How much effort to connect directly is too much when applying to positions?

I am getting the impression from feedback that supply and demand means employers have to sift through many more applications than they have time to process in any depth. So personal contact / networking and briefer applications may have a better chance of getting through than more detailed applications capable of standing on their own, sent into HR email / online talent management systems’ black holes.

However, I have found results haphazard when doing things like finding/emailing the hiring manager, following up after a week or two, contacting people on LinkedIn to connect, etc. for positions where there is otherwise a strong fit to requirements — in other words, when the application could adequately express my merits.

What are your thoughts on acceptable methods / frequencies and deciding factors to back off or escalate? I have read mixed comments from employers in articles like yours — sustained efforts just annoy some managers, others find the tenacity a selling point.

The extras that you’re talking about make sense when you have connections to the employer, or your connections have connections there. In that case, it makes sense to reach out directly to the person you know there, or to have people you know with connections there reach out directly on your behalf.

But if there’s no personal connection, then you’re generally not going to do yourself much good (and in many cases will just annoy the hiring manager).

Notice that this is a good argument for building those connections before you want to apply for a job somewhere — because if you try to do it after you’ve applied, you will blend into the mass of people who are all trying the same ineffective tactics in order to get their applications noticed.

But assuming you don’t have connections to work with a particular job, then the way you stand out is by being a great candidate:  having a resume that shows a strong track record of getting results in the areas that they’re hiring for, writing a compelling cover letter that doesn’t simply regurgitate information they can find on your resume, and being professional, friendly, and responsive when they contact you.

Honestly, very few hiring managers value “tenacity” in the job application process.

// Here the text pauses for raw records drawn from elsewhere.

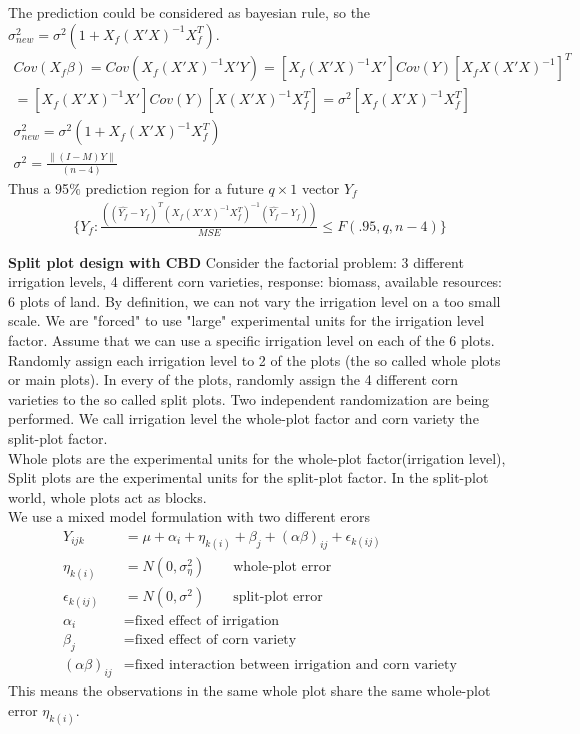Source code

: \documentclass{homework}
\begin{document}
\begin{itemize}
    The prediction could be considered as bayesian rule, so the $\sigma_{new}^2 = \sigma^2 (1+ X_f(X'X)^{-1}X_f^T)$.\\
     \[ 
    \begin{split}
    Cov(X_f \beta) = Cov(X_f (X'X)^{-1}X'Y) = [X_f (X'X)^{-1}X'] Cov(Y) [X_f X(X'X)^{-1}]^T\\
    = [X_f (X'X)^{-1}X'] Cov(Y) [X(X'X)^{-1} X_f^{T}] = \sigma^2[X_f (X'X)^{-1} X_f^T]\\
    \sigma_{new}^2 = \sigma^2 (1+ X_f(X'X)^{-1}X_f^T)\\
    \sigma^2 = \frac{\lVert (I-M)Y \rVert}{(n-4)}
    \end{split}
    \]     
    Thus a 95$\%$ prediction region for a future  $q \times 1$ vector $Y_f$\\
     \[ 
    \begin{split}
    \{ Y_f: \frac{((\hat{Y_f}-Y_f)^T (X_f (X'X)^{-1} X_f^T)^{-1} (\hat{Y_f}-Y_f))}{MSE} \leq F(.95, q, n-4) \}
    \end{split}
    \]     
\end{itemize}



\exercise
\textbf{Split plot design with CBD} Consider the factorial problem: 3 different irrigation levels, 4 different corn varieties, response: biomass, available resources: 6 plots of land. By definition, we can not vary the irrigation level on a too small scale. We are "forced" to use "large" experimental units for the irrigation level factor. Assume that we can use a specific irrigation level on each of the 6 plots.\\
Randomly assign each irrigation level to 2 of the plots (the so called whole plots or main plots). In every of the plots, randomly assign the 4 different corn varieties to the so called split plots. Two independent randomization are being performed. We call irrigation level the whole-plot factor and corn variety the split-plot factor.\\
Whole plots are the experimental units for the whole-plot factor(irrigation level), Split plots are the experimental units for the split-plot factor. In the split-plot world, whole plots act as blocks. \\
We use a mixed model formulation with two different erors\\
\begin{align*}
Y_{ijk} &= \mu + \alpha_i + \eta_{k(i)} + \beta_j + (\alpha\beta)_{ij} + \epsilon_{k(ij)}\\
\eta_{k(i)} &= N(0, \sigma_{\eta}^2) \qquad \text{whole-plot error} \\
\epsilon_{k(ij)} &= N(0, \sigma^2) \qquad \text{split-plot error} \\
\alpha_i &= \text{fixed effect of irrigation}\\
\beta_j &= \text{fixed effect of corn variety}\\
(\alpha\beta)_{ij} &= \text{fixed interaction between irrigation and corn variety}
\end{align*} 
This means the observations in the same whole plot share the same whole-plot error $\eta_{k(i)}$.\\
\end{document}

More often, “tenacity” reads as pushiness. And the hiring managers who do respond to it — and yes, there are some, although they’re in the minority — are precisely the managers you don’t want to work for: They’re the disorganized ones, the ones who don’t value hiring the right person enough to do their job without prompting from a  candidate, the ones who respond to gimmicks or flashiness over merit when you’re working for them. Guess what your quality of life is going to be like on that job? You really don’t want to screen for them by your behavior in your job search.

Job seekers need to get rid of this idea that they’re supposed to demonstrate “persistence” or “tenacity” in the job search. I know there are self-appointed “experts” out there telling you that, but the reality is that — unless you’re in sales* — that’s not what good employers are looking for.

It’s time to stick that idea in a time capsule and bury it deep in the ground … possibly along with the “experts” pushing that idea.

* Possibly not in sales either, as you’ll see in the comments.